The next day we baked. Within minutes, we sold all the cookies to the neighbors. When the profits were divided, each girl got 7 rand (about 66 cents).

"I'm used to making a bit more than this," Sophia confided to her father.

"Then," he announced to all, "I will get you a stand at the farmers' market."

The girls whooped. I began to mutter: "Now don't be disappointed if it doesn't work. You can't just show up at the market and get a stall. Not many people buy desserts first thing in the morning. It's forecast to rain, and it will be quiet."

We spent the good part of Friday night baking – brownies, this time. I spent the bad part of Friday night slicing and packaging brownies and cleaning the kitchen.

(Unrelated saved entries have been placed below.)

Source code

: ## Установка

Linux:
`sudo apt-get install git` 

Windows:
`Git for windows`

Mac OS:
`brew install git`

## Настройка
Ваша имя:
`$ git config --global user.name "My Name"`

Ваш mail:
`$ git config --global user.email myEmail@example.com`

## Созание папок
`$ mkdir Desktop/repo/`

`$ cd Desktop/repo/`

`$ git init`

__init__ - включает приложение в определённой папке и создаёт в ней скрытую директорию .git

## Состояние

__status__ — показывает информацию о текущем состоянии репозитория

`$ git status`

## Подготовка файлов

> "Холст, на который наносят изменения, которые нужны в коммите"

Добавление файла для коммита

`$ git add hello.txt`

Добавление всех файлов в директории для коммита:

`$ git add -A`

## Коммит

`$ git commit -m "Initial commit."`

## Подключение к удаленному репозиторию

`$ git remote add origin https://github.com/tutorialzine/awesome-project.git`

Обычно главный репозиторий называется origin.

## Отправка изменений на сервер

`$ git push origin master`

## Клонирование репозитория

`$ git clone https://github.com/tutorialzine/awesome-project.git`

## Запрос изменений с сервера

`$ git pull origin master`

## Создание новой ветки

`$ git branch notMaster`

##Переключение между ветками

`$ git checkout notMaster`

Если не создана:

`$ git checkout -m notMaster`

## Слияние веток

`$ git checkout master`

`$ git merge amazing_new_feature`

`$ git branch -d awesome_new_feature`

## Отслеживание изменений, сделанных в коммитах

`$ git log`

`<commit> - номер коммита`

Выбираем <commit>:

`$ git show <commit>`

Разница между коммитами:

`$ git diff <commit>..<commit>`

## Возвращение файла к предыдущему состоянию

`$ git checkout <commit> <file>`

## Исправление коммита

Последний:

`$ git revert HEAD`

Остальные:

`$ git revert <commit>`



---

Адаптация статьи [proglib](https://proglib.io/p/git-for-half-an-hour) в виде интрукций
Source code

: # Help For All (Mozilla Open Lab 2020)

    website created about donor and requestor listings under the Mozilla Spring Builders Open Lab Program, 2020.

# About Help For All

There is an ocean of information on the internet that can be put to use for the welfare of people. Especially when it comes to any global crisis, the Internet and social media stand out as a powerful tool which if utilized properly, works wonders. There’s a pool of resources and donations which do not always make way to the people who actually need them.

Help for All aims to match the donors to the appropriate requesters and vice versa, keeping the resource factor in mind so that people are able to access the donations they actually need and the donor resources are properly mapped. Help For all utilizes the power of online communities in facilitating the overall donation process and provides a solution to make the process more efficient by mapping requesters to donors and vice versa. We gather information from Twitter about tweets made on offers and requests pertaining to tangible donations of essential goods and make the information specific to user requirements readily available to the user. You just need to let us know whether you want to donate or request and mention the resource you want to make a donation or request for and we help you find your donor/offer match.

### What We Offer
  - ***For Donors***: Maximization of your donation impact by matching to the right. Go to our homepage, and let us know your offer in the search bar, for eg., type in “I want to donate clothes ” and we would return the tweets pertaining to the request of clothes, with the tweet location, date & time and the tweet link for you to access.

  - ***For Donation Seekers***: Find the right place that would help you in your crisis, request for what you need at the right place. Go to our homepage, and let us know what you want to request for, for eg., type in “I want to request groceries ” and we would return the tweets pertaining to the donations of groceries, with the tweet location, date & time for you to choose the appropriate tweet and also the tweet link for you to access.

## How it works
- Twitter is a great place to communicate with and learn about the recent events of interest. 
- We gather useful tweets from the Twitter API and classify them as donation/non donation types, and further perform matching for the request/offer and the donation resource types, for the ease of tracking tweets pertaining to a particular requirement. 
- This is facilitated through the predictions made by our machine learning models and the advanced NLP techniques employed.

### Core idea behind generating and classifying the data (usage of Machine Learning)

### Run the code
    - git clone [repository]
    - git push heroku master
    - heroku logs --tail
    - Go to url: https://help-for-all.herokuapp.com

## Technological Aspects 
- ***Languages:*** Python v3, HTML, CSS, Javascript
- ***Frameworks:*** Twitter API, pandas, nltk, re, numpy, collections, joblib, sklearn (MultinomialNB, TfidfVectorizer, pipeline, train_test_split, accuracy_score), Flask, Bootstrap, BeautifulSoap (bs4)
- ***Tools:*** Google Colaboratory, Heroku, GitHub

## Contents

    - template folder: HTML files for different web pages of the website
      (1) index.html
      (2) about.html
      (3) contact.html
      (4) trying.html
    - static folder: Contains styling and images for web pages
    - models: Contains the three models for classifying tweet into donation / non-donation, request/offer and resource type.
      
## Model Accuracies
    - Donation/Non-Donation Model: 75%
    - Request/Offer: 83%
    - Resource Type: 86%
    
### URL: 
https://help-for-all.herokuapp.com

On Saturday morning, the girls and their dads set off at 6. At 7:30 they returned. It was cold and raining; I knew it would never work.

"Sold out!" my daughter cheered from the car. "We were sold out!"

"How did you even get in in the first place?" I asked.

"Your brother talked and laughed," my husband replied. "The girls talked and smiled, and the next thing we knew, we were in and sold out."

I looked at my husband. There was something wrong with his voice. And he was beaming dangerously.

He had always been a sensible man, a realist. He was the one who had sat me down to listen to Alain de Botton's secular sermon on pessimism. He was the one who had said the problem with the West is our can-do attitude, and then when we "can't do," we feel let down. He was the one who had agreed with my dad that pessimists are stable because they are never disappointed.

He wouldn't switch sides now, would he? Surely not. Not over one little paltry optimist's success.

Later, somewhere in the distance, like a tolling bell, I heard his words: "Lael, should we do this every Saturday?"